Supplied records below:
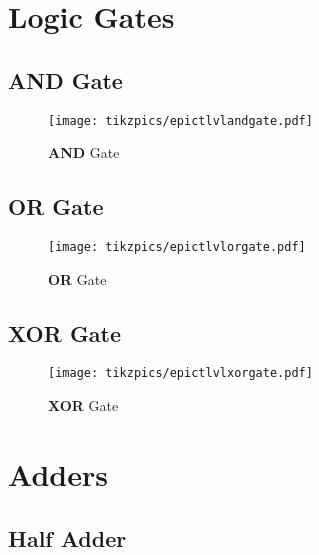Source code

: \documentclass[a4paper, 10pt]{article}
\begin{document}


\def\gateTransistor{$BC547$}
\def\baseResistor{\SI{220}{k\ohm}}
\def\outResistor{\SI{47}{k\ohm}}
\def\ledResistor{\SI{18}{k\ohm}}
\def\vccPotential{$V_{CC}=\SI{5}{V}$}

\clearpage

\section{Logic Gates}

\subsection{AND Gate}

\begin{figure}[!ht]
	\centering
    \texttt{[image: tikzpics/epictlvlandgate.pdf]}
	\caption{\textbf{AND} Gate}
\end{figure}

\subsection{OR Gate}

\begin{figure}[!hb]
	\centering
    \texttt{[image: tikzpics/epictlvlorgate.pdf]}
	\caption{\textbf{OR} Gate}
\end{figure}

\subsection{XOR Gate}

\begin{figure}[!hp]
	\centering
    \texttt{[image: tikzpics/epictlvlxorgate.pdf]}
	\caption{\textbf{XOR} Gate}
\end{figure}

\clearpage

\section{Adders}

\subsection{Half Adder}
\end{document}
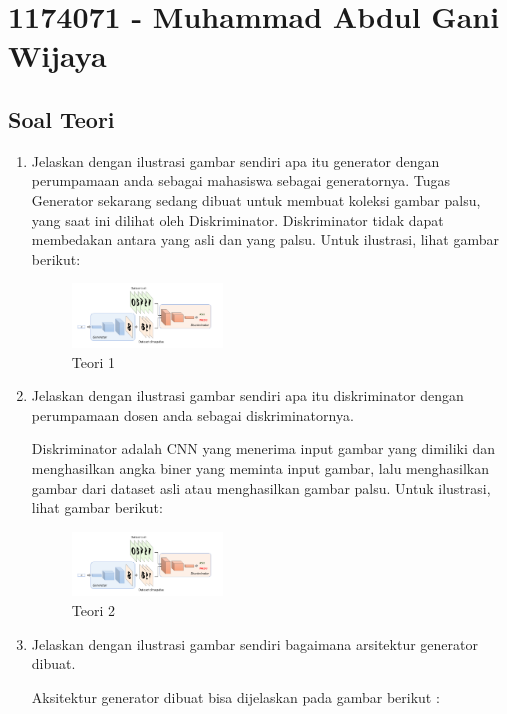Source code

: \section{1174071 - Muhammad Abdul Gani Wijaya}
\subsection{Soal Teori}
\begin{enumerate}

	\item Jelaskan dengan ilustrasi gambar sendiri apa itu generator dengan perumpamaan anda sebagai mahasiswa sebagai generatornya.
	\hfill\break
	Tugas Generator sekarang sedang dibuat untuk membuat koleksi gambar palsu, yang saat ini dilihat oleh Diskriminator. Diskriminator tidak dapat membedakan antara yang asli dan yang palsu. Untuk ilustrasi, lihat gambar berikut: 

	\begin{figure}[H]
	\centering
		\includegraphics[width=4cm]{figures/1174071/8/1.PNG}
		\caption{Teori 1}
	\end{figure}

	\item Jelaskan dengan ilustrasi gambar sendiri apa itu diskriminator dengan perumpamaan dosen anda sebagai diskriminatornya.

	\hfill\break
	Diskriminator adalah CNN yang menerima input gambar yang dimiliki dan menghasilkan angka biner yang meminta input gambar, lalu menghasilkan gambar dari dataset asli atau menghasilkan gambar palsu. Untuk ilustrasi, lihat gambar berikut: 

	\begin{figure}[H]
	\centering
		\includegraphics[width=4cm]{figures/1174071/8/1.PNG}
		\caption{Teori 2}
	\end{figure}
	
	\item Jelaskan dengan ilustrasi gambar sendiri bagaimana arsitektur generator dibuat.

	\hfill\break
	Aksitektur generator dibuat bisa dijelaskan pada gambar berikut : 


\end{enumerate}
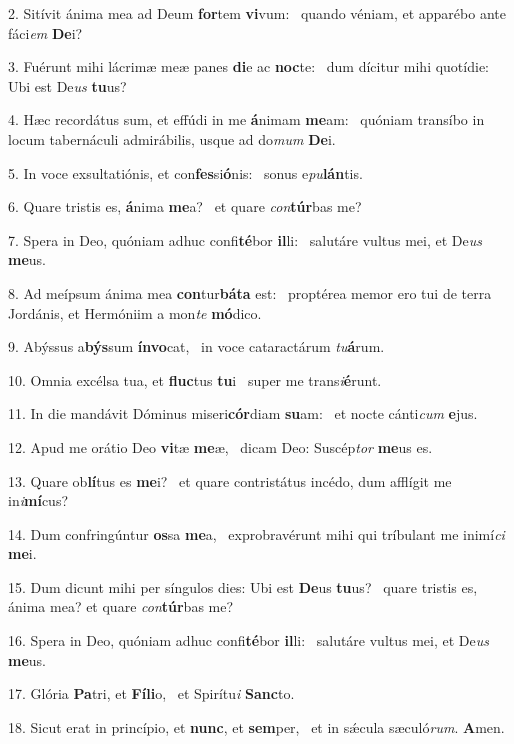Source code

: 2. Sitívit ánima mea ad Deum \textbf{for}tem \textbf{vi}vum: \ast\  quando véniam, et apparébo ante fáci\textit{em} \textbf{De}i?\

3. Fuérunt mihi lácrimæ meæ panes \textbf{di}e ac \textbf{noc}te: \ast\  dum dícitur mihi quotídie: Ubi est De\textit{us} \textbf{tu}us?\

4. Hæc recordátus sum, et effúdi in me \textbf{á}nimam \textbf{me}am: \ast\  quóniam transíbo in locum tabernáculi admirábilis, usque ad do\textit{mum} \textbf{De}i.\

5. In voce exsultatiónis, et con\textbf{fes}si\textbf{ó}nis: \ast\  sonus e\textit{pu}\textbf{lán}tis.\

6. Quare tristis es, \textbf{á}nima \textbf{me}a? \ast\  et quare \textit{con}\textbf{túr}bas me?\

7. Spera in Deo, quóniam adhuc confi\textbf{té}bor \textbf{il}li: \ast\  salutáre vultus mei, et De\textit{us} \textbf{me}us.\

8. Ad meípsum ánima mea \textbf{con}tur\textbf{bá}\textbf{ta} est: \ast\  proptérea memor ero tui de terra Jordánis, et Hermóniim a mon\textit{te} \textbf{mó}dico.\

9. Abýssus a\textbf{býs}sum \textbf{ín}\textbf{vo}cat, \ast\  in voce cataractárum \textit{tu}\textbf{á}rum.\

10. Omnia excélsa tua, et \textbf{fluc}tus \textbf{tu}i \ast\  super me trans\textit{i}\textbf{é}runt.\

11. In die mandávit Dóminus miseri\textbf{cór}diam \textbf{su}am: \ast\  et nocte cánti\textit{cum} \textbf{e}jus.\

12. Apud me orátio Deo \textbf{vi}tæ \textbf{me}æ, \ast\  dicam Deo: Suscép\textit{tor} \textbf{me}us es.\

13. Quare ob\textbf{lí}tus es \textbf{me}i? \ast\  et quare contristátus incédo, dum afflígit me in\textit{i}\textbf{mí}cus?\

14. Dum confringúntur \textbf{os}sa \textbf{me}a, \ast\  exprobravérunt mihi qui tríbulant me inimí\textit{ci} \textbf{me}i.\

15. Dum dicunt mihi per síngulos dies: Ubi est \textbf{De}us \textbf{tu}us? \ast\  quare tristis es, ánima mea? et quare \textit{con}\textbf{túr}bas me?\

16. Spera in Deo, quóniam adhuc confi\textbf{té}bor \textbf{il}li: \ast\  salutáre vultus mei, et De\textit{us} \textbf{me}us.\

17. Glória \textbf{Pa}tri, et \textbf{Fí}\textbf{li}o, \ast\  et Spirítu\textit{i} \textbf{Sanc}to.\

18. Sicut erat in princípio, et \textbf{nunc}, et \textbf{sem}per, \ast\  et in sǽcula sæculó\textit{rum}. \textbf{A}men.\

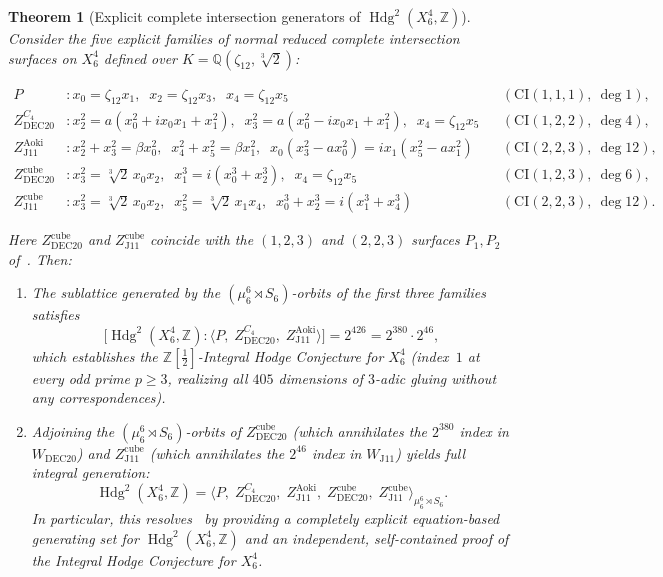 \documentclass[11pt,a4paper]{amsart}
\newtheorem{theorem}{Theorem}[section]
\theoremstyle{definition}
\newcommand{\ZZ}{\mathbb{Z}}
\newcommand{\QQ}{\mathbb{Q}}
\newcommand{\Hdg}{\operatorname{Hdg}}
\newcommand{\CI}{\mathrm{CI}}
\begin{document}
\begin{theorem}[Explicit complete intersection generators of $\Hdg^2(X_6^4, \ZZ)$]\label{thm:C}
Consider the five explicit families of normal reduced complete intersection surfaces on $X_6^4$ defined over $K = \QQ(\zeta_{12}, \sqrt[3]{2})$:
\begin{small}
\begin{align*}
  P &: x_0 = \zeta_{12} x_1,\;\; x_2 = \zeta_{12} x_3,\;\; x_4 = \zeta_{12} x_5 && (\CI(1,1,1),\ \deg 1), \\
  Z_{\mathrm{DEC20}}^{C_4} &: x_2^2 = a(x_0^2 + i x_0 x_1 + x_1^2),\;\; x_3^2 = a(x_0^2 - i x_0 x_1 + x_1^2),\;\; x_4 = \zeta_{12} x_5 && (\CI(1,2,2),\ \deg 4), \\
  Z_{\mathrm{J11}}^{\mathrm{Aoki}} &: x_2^2 + x_3^2 = \beta x_0^2,\;\; x_4^2 + x_5^2 = \beta x_1^2,\;\; x_0(x_3^2 - a x_0^2) = i x_1(x_5^2 - a x_1^2) && (\CI(2,2,3),\ \deg 12), \\
  Z_{\mathrm{DEC20}}^{\mathrm{cube}} &: x_3^2 = \sqrt[3]{2}\, x_0 x_2,\;\; x_1^3 = i(x_0^3 + x_2^3),\;\; x_4 = \zeta_{12} x_5 && (\CI(1,2,3),\ \deg 6), \\
  Z_{\mathrm{J11}}^{\mathrm{cube}} &: x_3^2 = \sqrt[3]{2}\, x_0 x_2,\;\; x_5^2 = \sqrt[3]{2}\, x_1 x_4,\;\; x_0^3 + x_2^3 = i(x_1^3 + x_4^3) && (\CI(2,2,3),\ \deg 12).
\end{align*}
\end{small}
Here $Z_{\mathrm{DEC20}}^{\mathrm{cube}}$ and $Z_{\mathrm{J11}}^{\mathrm{cube}}$ coincide with the $(1,2,3)$ and $(2,2,3)$ surfaces $P_1, P_2$ of~\cite{BFLGVL24,SdJ26}. Then:
\begin{enumerate}
  \item The sublattice generated by the $(\mu_6^6 \rtimes S_6)$-orbits of the first three families satisfies
  \[
    \bigl[\Hdg^2(X_6^4, \ZZ) : \langle P,\; Z_{\mathrm{DEC20}}^{C_4},\; Z_{\mathrm{J11}}^{\mathrm{Aoki}} \rangle\bigr] = 2^{426} = 2^{380} \cdot 2^{46},
  \]
  which establishes the $\ZZ[\tfrac{1}{2}]$-Integral Hodge Conjecture for $X_6^4$ (index~$1$ at every odd prime $p \ge 3$, realizing all $405$ dimensions of $3$-adic gluing without any correspondences).
  \item Adjoining the $(\mu_6^6 \rtimes S_6)$-orbits of $Z_{\mathrm{DEC20}}^{\mathrm{cube}}$ (which annihilates the $2^{380}$ index in $W_{\mathrm{DEC20}}$) and $Z_{\mathrm{J11}}^{\mathrm{cube}}$ (which annihilates the $2^{46}$ index in $W_{\mathrm{J11}}$) yields full integral generation:
  \[
    \Hdg^2(X_6^4, \ZZ) = \langle P,\; Z_{\mathrm{DEC20}}^{C_4},\; Z_{\mathrm{J11}}^{\mathrm{Aoki}},\; Z_{\mathrm{DEC20}}^{\mathrm{cube}},\; Z_{\mathrm{J11}}^{\mathrm{cube}} \rangle_{\mu_6^6 \rtimes S_6}.
  \]
  In particular, this resolves~\cite[Remark~8(1)]{SdJ26} by providing a completely explicit equation-based generating set for $\Hdg^2(X_6^4, \ZZ)$ and an independent, self-contained proof of the Integral Hodge Conjecture for $X_6^4$.
\end{enumerate}
\end{theorem}
\end{document}
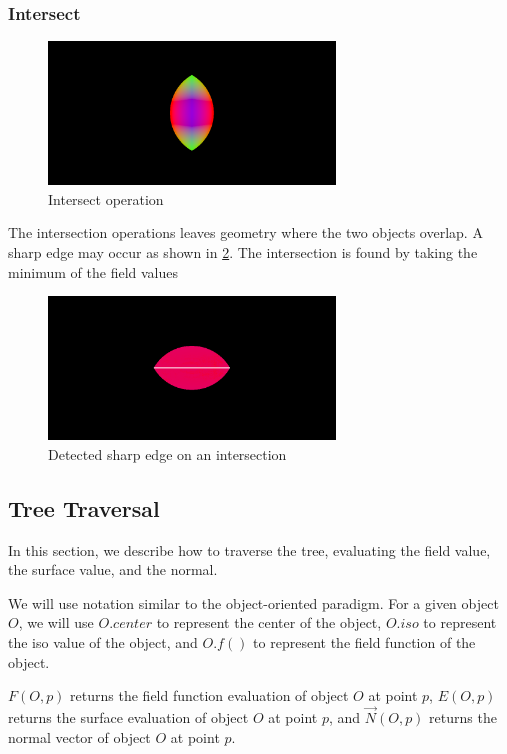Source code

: \documentclass[conference]{acmsiggraph}
\begin{document}
\subsubsection{Intersect}
\begin{figure}[htbp]
	\centering
	\includegraphics[height=1.5in]{images/intersect.png}
	\caption{Intersect operation}
	\label{fig:Intersection}
\end{figure}

The intersection operations leaves geometry where the two objects overlap. A
sharp edge may occur as shown in \ref{fig:IntersectSharpEdge}. The intersection
is found by taking the minimum of the field values

\begin{figure}[htbp]
	\centering
	\includegraphics[height=1.5in]{images/intersect_sharp.png}
	\caption{Detected sharp edge on an intersection}
	\label{fig:IntersectSharpEdge}
\end{figure}



\subsection{Tree Traversal}

In this section, we describe how to traverse the tree, evaluating the field
value, the surface value, and the normal.

We will use notation similar to the object-oriented paradigm. For a given
object $O$, we will use $O.center$ to represent the center of the object,
$O.iso$ to represent the iso value of the object, and $O.f()$ to represent the
field function of the object.

$F(O, p)$ returns the
field function evaluation of object $O$ at point $p$, $E(O, p)$ returns the
surface evaluation of object $O$ at point $p$, and $\overrightarrow{N}(O, p)$
returns the normal vector of object $O$ at point $p$.
\end{document}
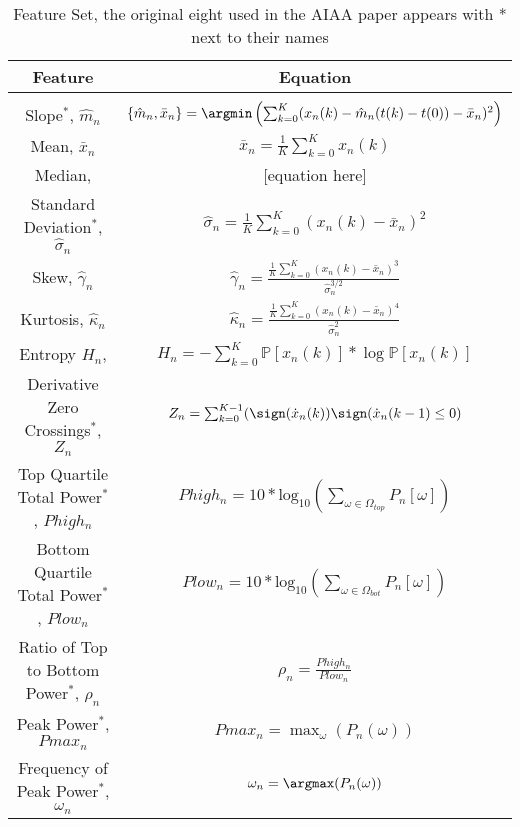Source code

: \begin{table*}[t]
\centering %
\begin{tabular}{c c} %
\hline\hline %
Feature & Equation \\ [0.5ex] %
\hline \\ [0.5ex] %
Slope$^*$, $\hat{m}_n$ & $\{\hat{m}_n, \bar{x}_n\} =
\argmin\left(\sum_{k=0}^{K}
(x_n(k)-\hat{m}_n(t(k)-t(0))-\bar{x}_n)^2\right) $ \\ [1ex] %
Mean, $\bar{x}_n$ & $\bar{x}_n = \frac{1}{K} \sum_{k=0}^{K} x_n(k)$ \\ [1ex]

Median,  & [equation here] \\ [1ex]

Standard Deviation$^*$, $\hat{\sigma}_n$ & $\hat{\sigma}_n = \frac{1}{K}
\sum_{k=0}^{K} (x_n(k)-\bar{x}_n)^2 $ \\ [1ex]

Skew, $\hat{\gamma}_n$ & $\hat{\gamma}_n = \frac{\frac{1}{K}
\sum_{k=0}^{K} (x_n(k)-\bar{x}_n)^3}{\hat{\sigma}_n^{3/2}} $ \\ [1ex]

Kurtosis, $\hat{\kappa}_n$ & $\hat{\kappa}_n = \frac{\frac{1}{K}
  \sum_{k=0}^{K} (x_n(k)-\bar{x}_n)^4}{\hat{\sigma}_n^2} $ \\ [1ex]

Entropy $H_n$, & $H_n = - \sum_{k=0}^{K} \mathbb{P}[x_n(k)] * \log \mathbb{P}[x_n(k)]$ \\ [1ex] 

Derivative Zero Crossings$^*$, $Z_n$ & $Z_n = \sum_{k=0}^{K-1} (\sign(\dot{x}_n(k))\sign(\dot{x}_n(k-1) \leq 0) $ \\ [1ex] 
Top Quartile Total Power$^*$, $Phigh_n$  & $Phigh_n = 10*\text{log}_{10}(\sum_{\omega\in\Omega_{top}} P_n[\omega])  $ \\ [1ex] 
Bottom Quartile Total Power$^*$, $Plow_n$  & $Plow_n = 10*\text{log}_{10}(\sum_{\omega\in\Omega_{bot}} P_n[\omega])  $ \\ [1ex] 
Ratio of Top to Bottom Power$^*$, $\rho_n$  & $\rho_n = \frac{Phigh_n}{Plow_n}  $ \\ [1ex]  %
Peak Power$^*$, $Pmax_n$ & $Pmax_n = \max_\omega(P_n(\omega))$  \\ [1ex]
Frequency of Peak Power$^*$, $\omega_n$ & $\omega_n = \argmax(P_n(\omega))$  \\ [1ex]
\end{tabular}
\caption{Feature Set, the original eight used in the AIAA paper
  appears with * next to their names} %
\label{table:features} %
\end{table*}

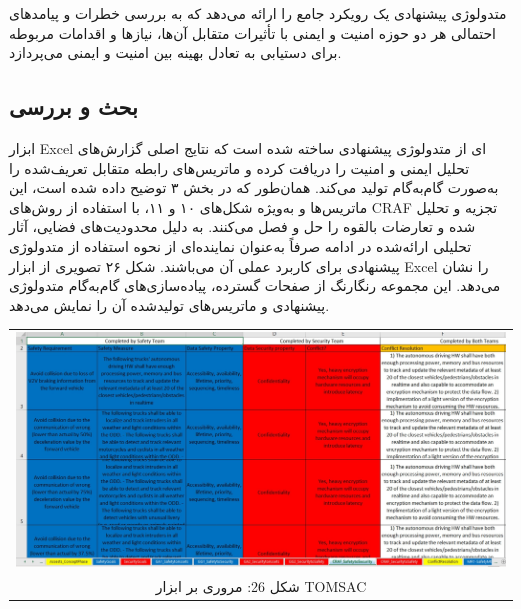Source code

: \documentclass[a4paper,10pt]{article}
\begin{document}
            متدولوژی پیشنهادی یک رویکرد جامع را ارائه می‌دهد که به بررسی خطرات و پیامدهای احتمالی هر دو حوزه امنیت و ایمنی با تأثیرات متقابل آن‌ها، نیازها و اقدامات مربوطه برای دستیابی به تعادل بهینه بین امنیت و ایمنی می‌پردازد.

        \subsection{بحث و بررسی}
            
            ابزار Excel‌ ای از متدولوژی پیشنهادی ساخته شده است که نتایج اصلی گزارش‌های تحلیل ایمنی و امنیت را دریافت کرده و ماتریس‌های رابطه متقابل تعریف‌شده را به‌صورت گام‌به‌گام تولید می‌کند. همان‌طور که در بخش ۳ توضیح داده شده است، این ماتریس‌ها و به‌ویژه شکل‌های ۱۰ و ۱۱، با استفاده از روش‌های CRAF تجزیه و تحلیل شده و تعارضات بالقوه را حل و فصل می‌کنند. به دلیل محدودیت‌های فضایی، آثار تحلیلی ارائه‌شده در ادامه صرفاً به‌عنوان نماینده‌ای از نحوه استفاده از متدولوژی پیشنهادی برای کاربرد عملی آن می‌باشند. شکل ۲۶ تصویری از ابزار Excel را نشان می‌دهد. این مجموعه رنگارنگ از صفحات گسترده، پیاده‌سازی‌های گام‌به‌گام متدولوژی پیشنهادی و ماتریس‌های تولیدشده آن را نمایش می‌دهد.

            \begin{table}
            
                \centering
                \begin{tabular}{ c }
                    
                    \includegraphics[width=1\textwidth]{Image/fig26.jpg} \\

                    شکل 26: مروری بر ابزار TOMSAC

                \end{tabular}
    
            \end{table}
\end{document}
End of Supplied records.
## Exercise brief
From the listing, tally every line with the word "surfaces" in it and give only the tally.

## Problem solution
2